2016年2月17日 作成
小山城跡の画像
文化財

小山城跡
(こやまじょうせき)

問い合わせ 片岡東原
代表地番2520外37筆

指定日
 昭和39年(1964)4月1日
指定事由
 一.郷土における武田・徳川の攻防を研究する上で、最も重要な史跡である。
 一.平山城として、武田流の築城手法を生かした城である。(城の縄張りがよく保存されている。)

 

解説
 ここは永禄11年(1568)末、武田氏によって山崎の砦が築かれていたが、武田・徳川の駿遠分割協定に基づき家康は、家臣・松平真乗に大井川下流を支配下に治めるよう砦を攻略させた。
 元亀2年(1571)2月、武田方は本格的に遠州攻略にかかり、山崎の砦を奪い馬場美濃守信房をして、これを拡張させ、名を小山城と改め、大熊備前守長秀を城主とした。これから後約11年間、武田方はここを拠点として中西遠へと進出するのであるが、天正10年(1582)2月徳川方の攻撃を待たず落城し、その後廃城となった。

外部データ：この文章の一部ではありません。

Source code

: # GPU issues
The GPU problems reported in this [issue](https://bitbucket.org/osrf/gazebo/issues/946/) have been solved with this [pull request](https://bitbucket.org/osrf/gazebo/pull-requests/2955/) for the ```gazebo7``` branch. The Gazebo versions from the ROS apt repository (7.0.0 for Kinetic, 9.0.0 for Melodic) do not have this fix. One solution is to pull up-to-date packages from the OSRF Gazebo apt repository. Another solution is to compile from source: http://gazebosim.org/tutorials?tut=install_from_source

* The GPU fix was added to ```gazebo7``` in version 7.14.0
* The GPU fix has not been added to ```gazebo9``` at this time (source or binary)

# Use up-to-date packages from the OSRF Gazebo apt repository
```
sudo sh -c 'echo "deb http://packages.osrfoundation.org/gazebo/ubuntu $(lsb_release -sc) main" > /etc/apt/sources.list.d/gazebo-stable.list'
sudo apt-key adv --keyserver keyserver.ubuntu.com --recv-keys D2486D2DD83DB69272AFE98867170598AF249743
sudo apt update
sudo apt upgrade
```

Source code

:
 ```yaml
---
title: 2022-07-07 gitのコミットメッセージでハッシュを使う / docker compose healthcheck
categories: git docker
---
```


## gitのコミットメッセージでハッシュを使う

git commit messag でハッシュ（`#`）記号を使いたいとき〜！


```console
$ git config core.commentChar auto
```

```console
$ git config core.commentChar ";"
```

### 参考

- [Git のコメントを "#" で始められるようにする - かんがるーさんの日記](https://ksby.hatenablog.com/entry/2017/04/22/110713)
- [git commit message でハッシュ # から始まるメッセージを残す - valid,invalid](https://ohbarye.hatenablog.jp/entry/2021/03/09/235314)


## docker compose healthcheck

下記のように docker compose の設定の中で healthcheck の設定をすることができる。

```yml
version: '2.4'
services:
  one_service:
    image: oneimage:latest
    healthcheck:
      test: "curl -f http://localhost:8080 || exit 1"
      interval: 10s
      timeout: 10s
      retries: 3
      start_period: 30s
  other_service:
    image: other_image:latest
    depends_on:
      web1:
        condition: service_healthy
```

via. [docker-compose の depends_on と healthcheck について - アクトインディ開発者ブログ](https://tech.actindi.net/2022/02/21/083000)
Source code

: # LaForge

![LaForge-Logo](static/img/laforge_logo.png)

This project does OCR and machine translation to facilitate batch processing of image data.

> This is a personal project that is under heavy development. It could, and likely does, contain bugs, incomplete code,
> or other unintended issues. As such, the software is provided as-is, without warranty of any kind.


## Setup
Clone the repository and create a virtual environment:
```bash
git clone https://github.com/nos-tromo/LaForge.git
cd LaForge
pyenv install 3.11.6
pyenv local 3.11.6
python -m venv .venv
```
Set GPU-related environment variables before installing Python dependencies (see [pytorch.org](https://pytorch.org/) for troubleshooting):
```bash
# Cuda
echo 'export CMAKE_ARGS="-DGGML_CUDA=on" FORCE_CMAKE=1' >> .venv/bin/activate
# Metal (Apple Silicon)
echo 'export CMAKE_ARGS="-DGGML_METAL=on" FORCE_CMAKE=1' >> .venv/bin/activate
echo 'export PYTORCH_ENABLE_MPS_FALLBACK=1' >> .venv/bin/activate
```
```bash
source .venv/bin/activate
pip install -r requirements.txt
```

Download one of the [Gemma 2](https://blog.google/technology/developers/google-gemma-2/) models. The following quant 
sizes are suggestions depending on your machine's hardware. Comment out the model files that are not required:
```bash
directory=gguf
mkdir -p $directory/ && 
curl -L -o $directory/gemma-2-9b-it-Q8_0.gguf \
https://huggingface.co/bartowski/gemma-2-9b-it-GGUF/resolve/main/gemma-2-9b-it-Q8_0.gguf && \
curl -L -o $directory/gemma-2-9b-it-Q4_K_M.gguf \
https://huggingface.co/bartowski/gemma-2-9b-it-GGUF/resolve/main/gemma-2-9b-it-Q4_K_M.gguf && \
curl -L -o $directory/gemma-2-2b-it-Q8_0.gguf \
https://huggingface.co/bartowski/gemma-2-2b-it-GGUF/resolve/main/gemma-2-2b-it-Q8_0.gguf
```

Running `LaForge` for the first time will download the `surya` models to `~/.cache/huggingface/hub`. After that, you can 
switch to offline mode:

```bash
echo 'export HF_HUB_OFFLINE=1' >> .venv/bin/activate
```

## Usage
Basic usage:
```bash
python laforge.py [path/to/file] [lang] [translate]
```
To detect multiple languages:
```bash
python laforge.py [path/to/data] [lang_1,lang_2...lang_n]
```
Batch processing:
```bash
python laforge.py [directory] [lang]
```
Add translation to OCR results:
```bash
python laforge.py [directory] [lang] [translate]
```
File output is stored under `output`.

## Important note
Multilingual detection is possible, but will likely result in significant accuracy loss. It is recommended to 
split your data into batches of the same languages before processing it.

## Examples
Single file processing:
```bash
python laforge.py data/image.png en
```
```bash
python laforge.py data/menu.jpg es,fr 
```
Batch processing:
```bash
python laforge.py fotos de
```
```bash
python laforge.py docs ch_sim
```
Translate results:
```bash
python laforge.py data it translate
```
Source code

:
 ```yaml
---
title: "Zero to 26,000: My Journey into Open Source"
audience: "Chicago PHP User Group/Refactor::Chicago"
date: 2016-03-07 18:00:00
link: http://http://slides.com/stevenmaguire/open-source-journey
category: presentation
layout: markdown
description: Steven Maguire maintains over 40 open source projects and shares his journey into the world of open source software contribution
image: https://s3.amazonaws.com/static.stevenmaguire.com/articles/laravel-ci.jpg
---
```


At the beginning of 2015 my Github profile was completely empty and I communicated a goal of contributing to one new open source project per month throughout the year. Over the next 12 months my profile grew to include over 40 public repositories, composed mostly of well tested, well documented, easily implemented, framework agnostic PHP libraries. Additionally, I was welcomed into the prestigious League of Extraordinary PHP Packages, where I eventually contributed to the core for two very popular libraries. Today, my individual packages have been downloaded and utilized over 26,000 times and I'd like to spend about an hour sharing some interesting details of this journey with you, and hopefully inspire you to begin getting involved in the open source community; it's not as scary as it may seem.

 小山城は、牧ノ原台地の支脈湯南原台地の東南端(片岡原)にあり、志太平野をはさんで駿河当目山と対し、駿河田中城の南、大井川河口右岸に位置する。これは武田氏の遠州攻略の海岸進攻路にあり、最初の橋頭堡の役割をする。即ち、一方は龍眼山・滝境・相良・城東へ伸びる拠点であり、今一方は坂口谷星窪原御陣場から高尾山を通り街道筋の諏訪原へと進む要である。
 
 城は代地の先端を利用して築城され、頂点を東北東にした二等辺三角形をしている。底辺に相当する舌状台地のつけ根の所の長さは150メートル余、中央の堀の所で85メートル、東北の先端から西南の外堀までの距離(二等辺三角形の垂線)は190メートルあり、全面積は約14、300平方メートル程ある。
 南部は三個の堀が三重にならび、片岡原との接続を断ち切る。この内、中央前方の堀は深さ6メートル、幅10メートル、長さ60メートル余に及ぶ。

 城域はこれを三分して、東北部を本郭(面積約3、800平方メートル)、中央の微高地を二の郭(面積約4、000平方メートル)、南部の堀に接する微低地(面積約3、000平方メートル)を三の郭とする。
 本郭は、武田氏が最初に築いた「山崎の砦」で、二の郭と堀や馬出しによって仕切られている。現状は高さ0.5メートルから1.0メートル程の土塁がめぐっており、南側の虚空蔵堂は本郭より4~5メートル下がり、幅は中央で15メートル、長さ約30メートルほどの腰郭になっている。この南は断崖となっており、下に能満寺の墓地がある。
 これも小郭をなしていたと思われる。
 二の郭は、南半分が約110~120センチ程高く、幅は最も広い所で15メートル、長さは40メートル程ある。
 北半分は、高さが本郭とほとんど同じで長方形をしている。
 三の郭は、二の郭より70センチ程低く、幅15~20メートルあり、長さは約90メートルある。南部と南西部に木戸口がある。
 この城の北から東にかけ、湿地と湯日川が拡がり、南部を除く三面は断崖で固められ、周辺との比高は約20メートルある。
 この城の正面は片岡原で、敵襲を阻止する三列九個の空堀は、武田氏の築城技術をそのままに伝えるものである。